This is an automated email from the ASF dual-hosted git repository.
shunping pushed a commit to branch master
in repository https://gitbox.apache.org/repos/asf/beam.git
The following commit(s) were added to refs/heads/master by this push:
new 2784cde488f Refactor PrismJobServer python class (#35516)
2784cde488f is described below
commit 2784cde488f2308f0553f8c9ec3337df3ed04b96
Author: Shunping Huang <[email protected]>
AuthorDate: Mon Jul 7 09:46:11 2025 -0400
Refactor PrismJobServer python class (#35516)
* Refactor PrismRunner class in Python. Fix typos and add comments.
* Add some handling for release candidate versions.
* Fix lints.
---
.../runners/portability/prism_runner.py | 202 +++++++++++++++------
1 file changed, 144 insertions(+), 58 deletions(-)
diff --git a/sdks/python/apache_beam/runners/portability/prism_runner.py
b/sdks/python/apache_beam/runners/portability/prism_runner.py
index 654ad8da826..14854ca14a3 100644
--- a/sdks/python/apache_beam/runners/portability/prism_runner.py
+++ b/sdks/python/apache_beam/runners/portability/prism_runner.py
@@ -112,7 +112,6 @@ def _rename_if_different(src, dst):
class PrismJobServer(job_server.SubprocessJobServer):
- PRISM_CACHE = os.path.expanduser("~/.apache_beam/cache/prism")
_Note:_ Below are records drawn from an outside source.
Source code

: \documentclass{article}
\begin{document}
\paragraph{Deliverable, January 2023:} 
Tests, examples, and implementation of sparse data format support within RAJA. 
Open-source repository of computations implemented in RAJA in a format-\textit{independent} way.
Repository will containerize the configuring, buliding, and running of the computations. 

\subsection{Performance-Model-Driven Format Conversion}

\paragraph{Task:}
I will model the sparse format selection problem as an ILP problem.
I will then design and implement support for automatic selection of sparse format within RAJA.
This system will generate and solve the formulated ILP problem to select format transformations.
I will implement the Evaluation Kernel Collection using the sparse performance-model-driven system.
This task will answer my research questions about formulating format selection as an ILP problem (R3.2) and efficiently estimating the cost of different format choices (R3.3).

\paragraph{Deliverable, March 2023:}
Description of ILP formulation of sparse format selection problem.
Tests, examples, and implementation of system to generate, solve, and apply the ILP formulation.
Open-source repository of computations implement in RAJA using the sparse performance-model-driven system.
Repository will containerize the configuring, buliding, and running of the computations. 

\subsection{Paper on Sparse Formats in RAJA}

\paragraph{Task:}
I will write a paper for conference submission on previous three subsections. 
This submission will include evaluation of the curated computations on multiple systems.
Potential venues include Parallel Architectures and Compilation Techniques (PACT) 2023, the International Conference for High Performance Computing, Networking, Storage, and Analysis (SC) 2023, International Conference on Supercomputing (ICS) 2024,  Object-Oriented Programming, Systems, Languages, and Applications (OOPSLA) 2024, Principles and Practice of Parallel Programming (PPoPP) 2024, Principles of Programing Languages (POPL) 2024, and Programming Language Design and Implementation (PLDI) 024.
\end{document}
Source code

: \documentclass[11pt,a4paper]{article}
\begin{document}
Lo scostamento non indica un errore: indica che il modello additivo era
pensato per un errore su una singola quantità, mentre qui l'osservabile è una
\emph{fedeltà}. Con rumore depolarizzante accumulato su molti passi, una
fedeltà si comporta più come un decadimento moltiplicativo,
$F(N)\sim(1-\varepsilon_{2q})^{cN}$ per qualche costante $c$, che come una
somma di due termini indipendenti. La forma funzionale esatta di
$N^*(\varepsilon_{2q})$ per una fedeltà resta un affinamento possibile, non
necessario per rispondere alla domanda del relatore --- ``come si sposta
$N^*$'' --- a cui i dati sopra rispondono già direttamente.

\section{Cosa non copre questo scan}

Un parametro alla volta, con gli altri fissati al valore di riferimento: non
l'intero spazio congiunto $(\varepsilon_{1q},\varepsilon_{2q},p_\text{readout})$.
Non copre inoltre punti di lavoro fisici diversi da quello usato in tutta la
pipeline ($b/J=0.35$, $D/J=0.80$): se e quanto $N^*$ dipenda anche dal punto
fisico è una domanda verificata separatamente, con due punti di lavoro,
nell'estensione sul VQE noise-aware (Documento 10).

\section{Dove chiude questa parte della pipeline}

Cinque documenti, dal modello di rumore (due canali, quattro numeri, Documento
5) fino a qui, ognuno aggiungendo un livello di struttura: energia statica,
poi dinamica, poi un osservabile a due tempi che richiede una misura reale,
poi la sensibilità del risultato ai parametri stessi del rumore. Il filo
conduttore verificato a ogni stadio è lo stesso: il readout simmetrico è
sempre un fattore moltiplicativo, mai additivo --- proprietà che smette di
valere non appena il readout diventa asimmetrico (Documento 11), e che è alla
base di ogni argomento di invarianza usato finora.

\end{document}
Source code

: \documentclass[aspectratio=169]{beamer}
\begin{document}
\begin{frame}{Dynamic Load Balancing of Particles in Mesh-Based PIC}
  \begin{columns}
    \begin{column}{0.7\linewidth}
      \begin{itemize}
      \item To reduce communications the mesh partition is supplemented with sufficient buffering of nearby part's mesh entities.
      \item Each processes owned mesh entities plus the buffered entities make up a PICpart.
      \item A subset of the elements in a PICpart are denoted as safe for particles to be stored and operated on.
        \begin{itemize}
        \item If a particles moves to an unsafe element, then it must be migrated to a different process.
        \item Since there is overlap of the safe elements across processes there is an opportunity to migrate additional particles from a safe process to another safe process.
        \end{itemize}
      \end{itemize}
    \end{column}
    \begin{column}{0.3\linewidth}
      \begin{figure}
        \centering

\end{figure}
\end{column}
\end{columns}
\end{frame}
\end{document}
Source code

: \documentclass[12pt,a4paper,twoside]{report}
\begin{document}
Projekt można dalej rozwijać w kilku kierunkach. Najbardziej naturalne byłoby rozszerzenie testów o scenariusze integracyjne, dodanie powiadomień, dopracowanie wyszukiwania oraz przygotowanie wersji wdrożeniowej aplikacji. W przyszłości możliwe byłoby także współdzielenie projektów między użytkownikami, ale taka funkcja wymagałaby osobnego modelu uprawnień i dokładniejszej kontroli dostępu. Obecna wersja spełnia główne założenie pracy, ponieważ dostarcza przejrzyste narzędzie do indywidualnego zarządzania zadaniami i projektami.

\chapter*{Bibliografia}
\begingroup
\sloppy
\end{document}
BIN_CACHE = os.path.expanduser("~/.apache_beam/cache/prism/bin")
def __init__(self, options):
@@ -131,9 +130,32 @@ class PrismJobServer(job_server.SubprocessJobServer):
job_options = options.view_as(pipeline_options.JobServerOptions)
self._job_port = job_options.job_port
+ # the method is only kept for testing and backward compatibility
@classmethod
- def maybe_unzip_and_make_executable(
- cls, url: str, bin_cache: str, ignore_cache: bool = True) -> str:
+ def local_bin(
+ cls, url: str, bin_cache: str = '', ignore_cache: bool = False) -> str:
+ url, ignore_cache = cls._download_to_local_path(url,
+ bin_cache,
+ ignore_cache)
+ return cls._prepare_executable(url, bin_cache, ignore_cache)
+
+ # the method is only kept for testing and backward compatibility
+ def path_to_binary(self) -> str:
+ return self._resolve_source_path()
+
+ # the method is only kept for testing and backward compatibility
+ def construct_download_url(self, root_tag: str, sys: str, mach: str) -> str:
+ return self._construct_download_url(self._version, root_tag, sys, mach)
+
+ @staticmethod
+ def _prepare_executable(
+ url: str, bin_cache: str, ignore_cache: bool = True) -> str:
+ """
+ Given a path to a local artifact (zip or binary), makes it an
+ executable binary file.
+
+ Returns the path to the final, executable binary.
+ """
assert (os.path.isfile(url))
if zipfile.is_zipfile(url):
@@ -163,14 +185,19 @@ class PrismJobServer(job_server.SubprocessJobServer):
os.chmod(target_url, st.st_mode | stat.S_IEXEC)
return target_url
- # Finds the bin or zip in the local cache, and if not, fetches it.
- @classmethod
- def local_bin(
- cls, url: str, bin_cache: str = '', ignore_cache: bool = False) -> str:
+ @staticmethod
+ def _download_to_local_path(
+ url: str,
+ bin_cache: str = '',
+ ignore_cache: bool = False) -> tuple[str, bool]:
+ """
+ Ensures the artifact is on local disk, downloading it if necessary.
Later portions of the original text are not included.